Saved data entries
┌──
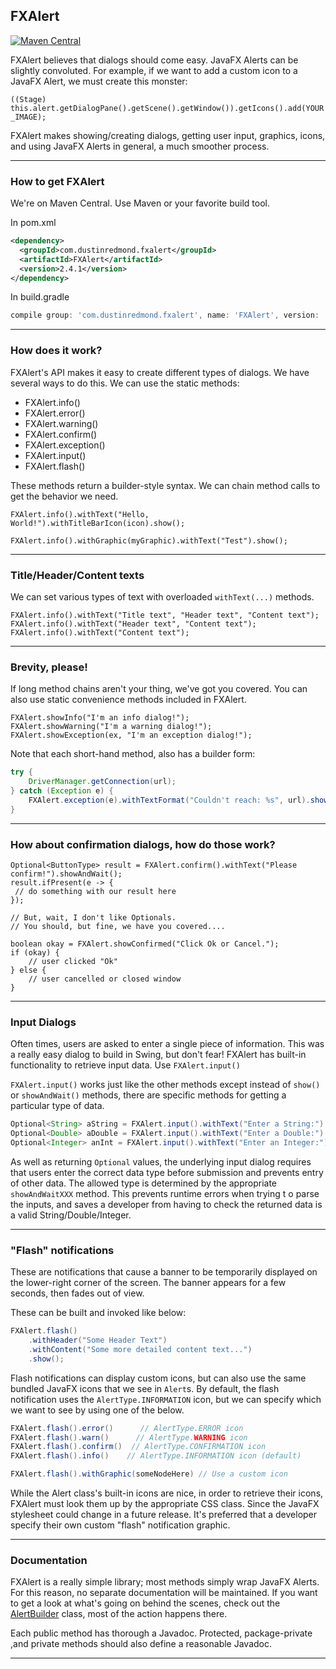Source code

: ## FXAlert

[![Maven Central](https://img.shields.io/maven-central/v/com.dustinredmond.fxalert/FXAlert.svg?label=Maven%20Central)](https://search.maven.org/search?q=g:%22com.dustinredmond.fxalert%22%20AND%20a:%22FXAlert%22)

FXAlert believes that dialogs should come easy. JavaFX Alerts can be slightly convoluted.
For example, if we want to add a custom icon to a JavaFX Alert, we must create this monster:

`((Stage) this.alert.getDialogPane().getScene().getWindow()).getIcons().add(YOUR_IMAGE);`

FXAlert makes showing/creating dialogs, getting user input, graphics, icons, and using
JavaFX Alerts in general, a much smoother process.

---

### How to get FXAlert

We're on Maven Central. Use Maven or your favorite build tool.

In pom.xml
```xml
<dependency>
  <groupId>com.dustinredmond.fxalert</groupId>
  <artifactId>FXAlert</artifactId>
  <version>2.4.1</version>
</dependency>
```

In build.gradle
```groovy
compile group: 'com.dustinredmond.fxalert', name: 'FXAlert', version: '2.4.1'
```

---

### How does it work?

FXAlert's API makes it easy to create different types of dialogs. We have several ways to do this.
We can use the static methods:

 - FXAlert.info()
 - FXAlert.error()
 - FXAlert.warning()
 - FXAlert.confirm()
 - FXAlert.exception()
 - FXAlert.input()
 - FXAlert.flash()
 
These methods return  a builder-style syntax.
We can chain method calls to get the behavior we need.

`FXAlert.info().withText("Hello, World!").withTitleBarIcon(icon).show();`

`FXAlert.info().withGraphic(myGraphic).withText("Test").show();`

---

### Title/Header/Content texts

We can set various types of text with overloaded `withText(...)` methods.

```
FXAlert.info().withText("Title text", "Header text", "Content text");
FXAlert.info().withText("Header text", "Content text");
FXAlert.info().withText("Content text");
```

---

### Brevity, please!

If long method chains aren't your thing, we've got you covered. You can also use static convenience
methods included in FXAlert. 

```
FXAlert.showInfo("I'm an info dialog!");
FXAlert.showWarning("I'm a warning dialog!");
FXAlert.showException(ex, "I'm an exception dialog!");
```

Note that each short-hand method, also has a builder form:
```java
try {
    DriverManager.getConnection(url);
} catch (Exception e) {
    FXAlert.exception(e).withTextFormat("Couldn't reach: %s", url).show();
}
```

---

### How about confirmation dialogs, how do those work?

```
Optional<ButtonType> result = FXAlert.confirm().withText("Please confirm!").showAndWait();
result.ifPresent(e -> {
 // do something with our result here
});

// But, wait, I don't like Optionals.
// You should, but fine, we have you covered....

boolean okay = FXAlert.showConfirmed("Click Ok or Cancel.");
if (okay) {
    // user clicked "Ok"
} else {
    // user cancelled or closed window
}
```
---

### Input Dialogs

Often times, users are asked to enter a single piece of information. 
This was a really easy dialog to build in Swing, but don't fear!
FXAlert has built-in functionality to retrieve input data. Use `FXAlert.input()`

`FXAlert.input()` works just like the other methods except instead of 
`show()` or `showAndWait()` methods, there are specific methods for getting
a particular type of data.

```java
Optional<String> aString = FXAlert.input().withText("Enter a String:").showAndWaitString();
Optional<Double> aDouble = FXAlert.input().withText("Enter a Double:").showAndWaitDouble();
Optional<Integer> anInt = FXAlert.input().withText("Enter an Integer:").showAndWaitInteger();
```

As well as returning `Optional` values, the underlying input dialog requires that
users enter the correct data type before submission and prevents entry of other data.
The allowed type is determined by the appropriate `showAndWaitXXX` method. This prevents runtime errors when trying t
o parse the inputs, and saves a developer from having to check the returned data is a valid String/Double/Integer.

---

### "Flash" notifications

These are notifications that cause a banner to be temporarily displayed on the lower-right
corner of the screen. The banner appears for a few seconds, then fades out of view.

These can be built and invoked like below:

```java
FXAlert.flash()
    .withHeader("Some Header Text")
    .withContent("Some more detailed content text...")
    .show();
```

Flash notifications can display custom icons, but can also use the same bundled JavaFX
icons that we see in `Alert`s. By default, the flash notification uses the `AlertType.INFORMATION`
icon, but we can specify which we want to see by using one of the below.

```java
FXAlert.flash().error()      // AlertType.ERROR icon
FXAlert.flash().warn()      // AlertType.WARNING icon
FXAlert.flash().confirm()  // AlertType.CONFIRMATION icon
FXAlert.flash().info()    // AlertType.INFORMATION icon (default)

FXAlert.flash().withGraphic(someNodeHere) // Use a custom icon
```

While the Alert class's built-in icons are nice, in order to retrieve their icons, FXAlert must look them
up by the appropriate CSS class. Since the JavaFX stylesheet could change in a future release. It's preferred
that a developer specify their own custom "flash" notification graphic.

---

### Documentation

FXAlert is a really simple library; most methods simply wrap JavaFX Alerts. For this reason,
no separate documentation will be maintained. If you want to get a look at what's going on behind
the scenes, check out the [AlertBuilder](./src/main/java/com/dustinredmond/fxalert/AlertBuilder.java)
class, most of the action happens there.

Each public method has thorough a Javadoc. Protected, package-private ,and private methods should 
also define a reasonable Javadoc.

---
└──
Copy out the entries verbatim, but skip every picture.

Source code

: ## FXAlert

[![Maven Central](https://img.shields.io/maven-central/v/com.dustinredmond.fxalert/FXAlert.svg?label=Maven%20Central)](https://search.maven.org/search?q=g:%22com.dustinredmond.fxalert%22%20AND%20a:%22FXAlert%22)

FXAlert believes that dialogs should come easy. JavaFX Alerts can be slightly convoluted.
For example, if we want to add a custom icon to a JavaFX Alert, we must create this monster:

`((Stage) this.alert.getDialogPane().getScene().getWindow()).getIcons().add(YOUR_IMAGE);`

FXAlert makes showing/creating dialogs, getting user input, graphics, icons, and using
JavaFX Alerts in general, a much smoother process.

---

### How to get FXAlert

We're on Maven Central. Use Maven or your favorite build tool.

In pom.xml
```xml
<dependency>
  <groupId>com.dustinredmond.fxalert</groupId>
  <artifactId>FXAlert</artifactId>
  <version>2.4.1</version>
</dependency>
```

In build.gradle
```groovy
compile group: 'com.dustinredmond.fxalert', name: 'FXAlert', version: '2.4.1'
```

---

### How does it work?

FXAlert's API makes it easy to create different types of dialogs. We have several ways to do this.
We can use the static methods:

 - FXAlert.info()
 - FXAlert.error()
 - FXAlert.warning()
 - FXAlert.confirm()
 - FXAlert.exception()
 - FXAlert.input()
 - FXAlert.flash()
 
These methods return  a builder-style syntax.
We can chain method calls to get the behavior we need.

`FXAlert.info().withText("Hello, World!").withTitleBarIcon(icon).show();`

`FXAlert.info().withGraphic(myGraphic).withText("Test").show();`

---

### Title/Header/Content texts

We can set various types of text with overloaded `withText(...)` methods.

```
FXAlert.info().withText("Title text", "Header text", "Content text");
FXAlert.info().withText("Header text", "Content text");
FXAlert.info().withText("Content text");
```

---

### Brevity, please!

If long method chains aren't your thing, we've got you covered. You can also use static convenience
methods included in FXAlert. 

```
FXAlert.showInfo("I'm an info dialog!");
FXAlert.showWarning("I'm a warning dialog!");
FXAlert.showException(ex, "I'm an exception dialog!");
```

Note that each short-hand method, also has a builder form:
```java
try {
    DriverManager.getConnection(url);
} catch (Exception e) {
    FXAlert.exception(e).withTextFormat("Couldn't reach: %s", url).show();
}
```

---

### How about confirmation dialogs, how do those work?

```
Optional<ButtonType> result = FXAlert.confirm().withText("Please confirm!").showAndWait();
result.ifPresent(e -> {
 // do something with our result here
});

// But, wait, I don't like Optionals.
// You should, but fine, we have you covered....

boolean okay = FXAlert.showConfirmed("Click Ok or Cancel.");
if (okay) {
    // user clicked "Ok"
} else {
    // user cancelled or closed window
}
```
---

### Input Dialogs

Often times, users are asked to enter a single piece of information. 
This was a really easy dialog to build in Swing, but don't fear!
FXAlert has built-in functionality to retrieve input data. Use `FXAlert.input()`

`FXAlert.input()` works just like the other methods except instead of 
`show()` or `showAndWait()` methods, there are specific methods for getting
a particular type of data.

```java
Optional<String> aString = FXAlert.input().withText("Enter a String:").showAndWaitString();
Optional<Double> aDouble = FXAlert.input().withText("Enter a Double:").showAndWaitDouble();
Optional<Integer> anInt = FXAlert.input().withText("Enter an Integer:").showAndWaitInteger();
```

As well as returning `Optional` values, the underlying input dialog requires that
users enter the correct data type before submission and prevents entry of other data.
The allowed type is determined by the appropriate `showAndWaitXXX` method. This prevents runtime errors when trying t
o parse the inputs, and saves a developer from having to check the returned data is a valid String/Double/Integer.

---

### "Flash" notifications

These are notifications that cause a banner to be temporarily displayed on the lower-right
corner of the screen. The banner appears for a few seconds, then fades out of view.

These can be built and invoked like below:

```java
FXAlert.flash()
    .withHeader("Some Header Text")
    .withContent("Some more detailed content text...")
    .show();
```

Flash notifications can display custom icons, but can also use the same bundled JavaFX
icons that we see in `Alert`s. By default, the flash notification uses the `AlertType.INFORMATION`
icon, but we can specify which we want to see by using one of the below.

```java
FXAlert.flash().error()      // AlertType.ERROR icon
FXAlert.flash().warn()      // AlertType.WARNING icon
FXAlert.flash().confirm()  // AlertType.CONFIRMATION icon
FXAlert.flash().info()    // AlertType.INFORMATION icon (default)

FXAlert.flash().withGraphic(someNodeHere) // Use a custom icon
```

While the Alert class's built-in icons are nice, in order to retrieve their icons, FXAlert must look them
up by the appropriate CSS class. Since the JavaFX stylesheet could change in a future release. It's preferred
that a developer specify their own custom "flash" notification graphic.

---

### Documentation

FXAlert is a really simple library; most methods simply wrap JavaFX Alerts. For this reason,
no separate documentation will be maintained. If you want to get a look at what's going on behind
the scenes, check out the [AlertBuilder](./src/main/java/com/dustinredmond/fxalert/AlertBuilder.java)
class, most of the action happens there.

Each public method has thorough a Javadoc. Protected, package-private ,and private methods should 
also define a reasonable Javadoc.

---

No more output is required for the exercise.